Rainbow bookshelf: The queer story, now in print (Feature)December 1st, 2011 - 1:36 pm ICT by IANS
New Delhi, Dec 1 (IANS) Boy meets girl, they fall in love, get married and live happily ever after. The end. But for queers, the story doesn’t end there. It merely kicks off the internal questions and turmoil before they secretly alter the gender of one of the characters in their mind to make sense of the staple hetro-romance. But not any more.
“Vivek and I”, “Hostel Room 131″, “Quarantine”, “The Boyfriend”, “The Pink Sheep”, you don’t have to read the fine print to know that gay literature has arrived in India. Here, the boy actually meets a boy, they fall in love and unlike in the movies — it’s not supposed to be funny.

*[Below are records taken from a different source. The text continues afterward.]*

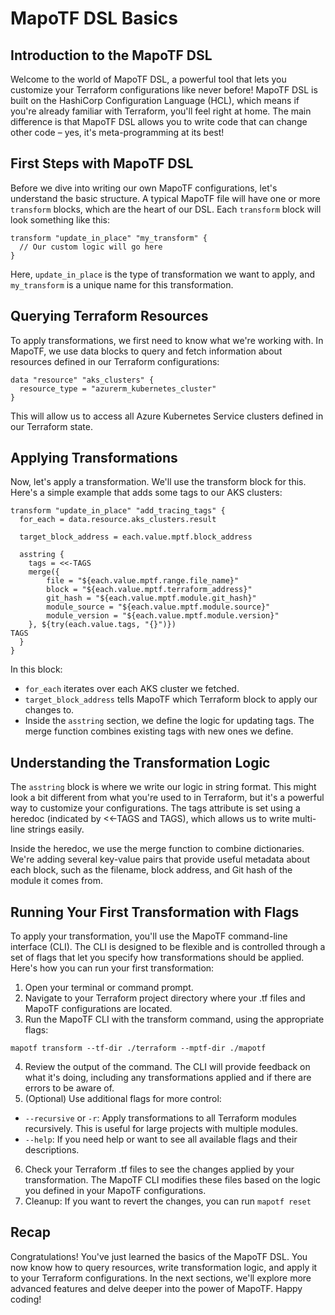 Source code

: # MapoTF DSL Basics

## Introduction to the MapoTF DSL

Welcome to the world of MapoTF DSL, a powerful tool that lets you customize your Terraform configurations like never before! MapoTF DSL is built on the HashiCorp Configuration Language (HCL), which means if you're already familiar with Terraform, you'll feel right at home. The main difference is that MapoTF DSL allows you to write code that can change other code – yes, it's meta-programming at its best!

## First Steps with MapoTF DSL

Before we dive into writing our own MapoTF configurations, let's understand the basic structure. A typical MapoTF file will have one or more `transform` blocks, which are the heart of our DSL. Each `transform` block will look something like this:

```hcl
transform "update_in_place" "my_transform" {
  // Our custom logic will go here
}
```

Here, `update_in_place` is the type of transformation we want to apply, and `my_transform` is a unique name for this transformation.

## Querying Terraform Resources

To apply transformations, we first need to know what we're working with. In MapoTF, we use data blocks to query and fetch information about resources defined in our Terraform configurations:

```hcl
data "resource" "aks_clusters" {
  resource_type = "azurerm_kubernetes_cluster"
}
```

This will allow us to access all Azure Kubernetes Service clusters defined in our Terraform state.

## Applying Transformations

Now, let's apply a transformation. We'll use the transform block for this. Here's a simple example that adds some tags to our AKS clusters:

```hcl
transform "update_in_place" "add_tracing_tags" {
  for_each = data.resource.aks_clusters.result

  target_block_address = each.value.mptf.block_address

  asstring {
    tags = <<-TAGS
    merge({
        file = "${each.value.mptf.range.file_name}"
        block = "${each.value.mptf.terraform_address}"
        git_hash = "${each.value.mptf.module.git_hash}"
        module_source = "${each.value.mptf.module.source}"
        module_version = "${each.value.mptf.module.version}"
    }, ${try(each.value.tags, "{}")})
TAGS
  }
}
```

In this block:

* `for_each` iterates over each AKS cluster we fetched.
* `target_block_address` tells MapoTF which Terraform block to apply our changes to.
* Inside the `asstring` section, we define the logic for updating tags. The merge function combines existing tags with new ones we define.

## Understanding the Transformation Logic

The `asstring` block is where we write our logic in string format. This might look a bit different from what you're used to in Terraform, but it's a powerful way to customize your configurations. The tags attribute is set using a heredoc (indicated by <<-TAGS and TAGS), which allows us to write multi-line strings easily.

Inside the heredoc, we use the merge function to combine dictionaries. We're adding several key-value pairs that provide useful metadata about each block, such as the filename, block address, and Git hash of the module it comes from.

## Running Your First Transformation with Flags

To apply your transformation, you'll use the MapoTF command-line interface (CLI). The CLI is designed to be flexible and is controlled through a set of flags that let you specify how transformations should be applied. Here's how you can run your first transformation:

1. Open your terminal or command prompt.
2. Navigate to your Terraform project directory where your .tf files and MapoTF configurations are located.
3. Run the MapoTF CLI with the transform command, using the appropriate flags:

```shell
mapotf transform --tf-dir ./terraform --mptf-dir ./mapotf
```

4. Review the output of the command. The CLI will provide feedback on what it's doing, including any transformations applied and if there are errors to be aware of.
5. (Optional) Use additional flags for more control:
  - `--recursive` or `-r`: Apply transformations to all Terraform modules recursively. This is useful for large projects with multiple modules.
  - `--help`: If you need help or want to see all available flags and their descriptions.
6. Check your Terraform .tf files to see the changes applied by your transformation. The MapoTF CLI modifies these files based on the logic you defined in your MapoTF configurations.
7. Cleanup: If you want to revert the changes, you can run `mapotf reset`

## Recap

Congratulations! You've just learned the basics of the MapoTF DSL. You now know how to query resources, write transformation logic, and apply it to your Terraform configurations. In the next sections, we'll explore more advanced features and delve deeper into the power of MapoTF. Happy coding!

No stereotyped characters, no cheap comic relief, no preaching, no shock value, these books tell same sex stories where the characters just happen to be gay.
While the late 1980s and the 90s were witness to the earliest of gay literature in India, it’s the last two years that have seen a lot of frenzied activity and changed the scene dramatically.
While earlier a rare side character in mainstream literature had homosexual tendencies, now the central character itself is gay, says Shobna S. Kumar of Queer Ink, an online queer bookstore.
This shifting of parameters has been attributed to many developments — the July 2, 2009, Delhi High Court judgement decriminalising homosexuality being the biggest of them.
“After the repealing of article 377, writers became more confident about articulating their views; they felt liberated. The publishers are also becoming aware that there’s an audience out there which identifies itself as queer,” Anita Roy of Zubaan publishing house told IANS.
While there has been a lot of non-fiction and what would broadly be defined as ‘academic books’ on the subject, it’s colourful fiction that is now slowly finding its way to bookstores, trying to create a tangible space in popular culture.
“When thinking of queer life, much of the Indian readership expects to face stories of sex, strife and titillation. I wanted my book to be a window for people to see a much fuller picture of gay life than the stereotypes,” Mahesh Natarajan, whose “The Pink Sheep” hit the stores last year, told IANS.
The book is a collection of short stories dealing with different aspects of gay life.
“I hoped the book would resonate with the experiences of queer readers, and I also hoped that it would help queer-friendly people have a window into their gay friends’ lives,” says Natarajan, who’s based in Bangalore.
However, in a hetronormative society like India, getting a book out is not a cakewalk for gay writers. And even when it’s out, the prejudice is at every corner.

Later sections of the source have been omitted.